Task directions
Omit every picture. Return all other data as it stands.
--- Extracted records Enclosed Below ---
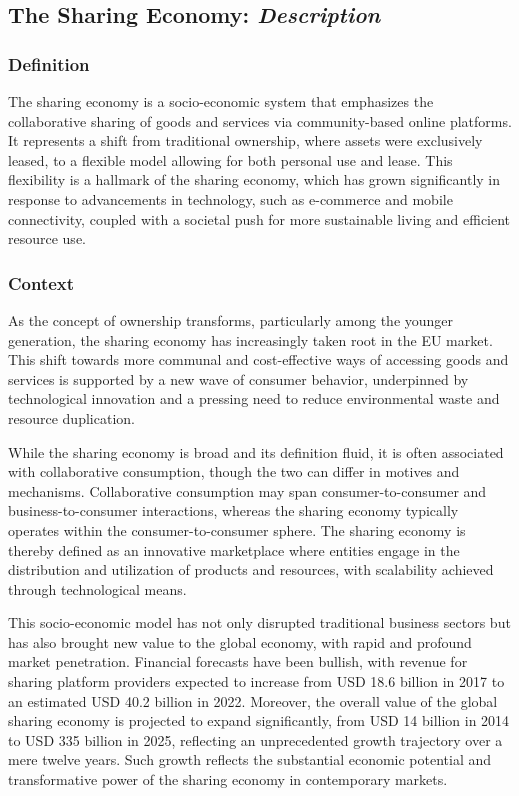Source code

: \subsection{The Sharing Economy: \textit{Description}}\cite{dabbous2021sharing, pwc2016sharing, dggrow2018sharing, dggrow2018sharingenv, dabbous2021sharing, ps2share2017sharing, zhu2021sharing}

\subsubsection{Definition}
The sharing economy is a socio-economic system that emphasizes the
collaborative sharing of goods and services via community-based online
platforms. It represents a shift from traditional ownership, where assets were
exclusively leased, to a flexible model allowing for both personal use and
lease. This flexibility is a hallmark of the sharing economy, which has grown
significantly in response to advancements in technology, such as e-commerce and
mobile connectivity, coupled with a societal push for more sustainable living
and efficient resource use.




\subsubsection{Context}
As the concept of ownership transforms, particularly among the younger
generation, the sharing economy has increasingly taken root in the EU market.
This shift towards more communal and cost-effective ways of accessing goods and
services is supported by a new wave of consumer behavior, underpinned by
technological innovation and a pressing need to reduce environmental waste and
resource duplication.

While the sharing economy is broad and its definition fluid, it is often
associated with collaborative consumption, though the two can differ in motives
and mechanisms. Collaborative consumption may span consumer-to-consumer and
business-to-consumer interactions, whereas the sharing economy typically
operates within the consumer-to-consumer sphere. The sharing economy is thereby
defined as an innovative marketplace where entities engage in the distribution
and utilization of products and resources, with scalability achieved through
technological means.

This socio-economic model has not only disrupted traditional business sectors
but has also brought new value to the global economy, with rapid and profound
market penetration. Financial forecasts have been bullish, with revenue for
sharing platform providers expected to increase from USD 18.6 billion in 2017
to an estimated USD 40.2 billion in 2022. Moreover, the overall value of the
global sharing economy is projected to expand significantly, from USD 14
billion in 2014 to USD 335 billion in 2025, reflecting an unprecedented growth
trajectory over a mere twelve years\cite{zhu2021sharing}. Such growth reflects
the substantial economic potential and transformative power of the sharing
economy in contemporary markets.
--- End of Enclosed Extracted records ---
Expected answer
Source code

: \subsection{The Sharing Economy: \textit{Description}}\cite{dabbous2021sharing, pwc2016sharing, dggrow2018sharing, dggrow2018sharingenv, dabbous2021sharing, ps2share2017sharing, zhu2021sharing}

\subsubsection{Definition}
The sharing economy is a socio-economic system that emphasizes the
collaborative sharing of goods and services via community-based online
platforms. It represents a shift from traditional ownership, where assets were
exclusively leased, to a flexible model allowing for both personal use and
lease. This flexibility is a hallmark of the sharing economy, which has grown
significantly in response to advancements in technology, such as e-commerce and
mobile connectivity, coupled with a societal push for more sustainable living
and efficient resource use.




\subsubsection{Context}
As the concept of ownership transforms, particularly among the younger
generation, the sharing economy has increasingly taken root in the EU market.
This shift towards more communal and cost-effective ways of accessing goods and
services is supported by a new wave of consumer behavior, underpinned by
technological innovation and a pressing need to reduce environmental waste and
resource duplication.

While the sharing economy is broad and its definition fluid, it is often
associated with collaborative consumption, though the two can differ in motives
and mechanisms. Collaborative consumption may span consumer-to-consumer and
business-to-consumer interactions, whereas the sharing economy typically
operates within the consumer-to-consumer sphere. The sharing economy is thereby
defined as an innovative marketplace where entities engage in the distribution
and utilization of products and resources, with scalability achieved through
technological means.

This socio-economic model has not only disrupted traditional business sectors
but has also brought new value to the global economy, with rapid and profound
market penetration. Financial forecasts have been bullish, with revenue for
sharing platform providers expected to increase from USD 18.6 billion in 2017
to an estimated USD 40.2 billion in 2022. Moreover, the overall value of the
global sharing economy is projected to expand significantly, from USD 14
billion in 2014 to USD 335 billion in 2025, reflecting an unprecedented growth
trajectory over a mere twelve years\cite{zhu2021sharing}. Such growth reflects
the substantial economic potential and transformative power of the sharing
economy in contemporary markets.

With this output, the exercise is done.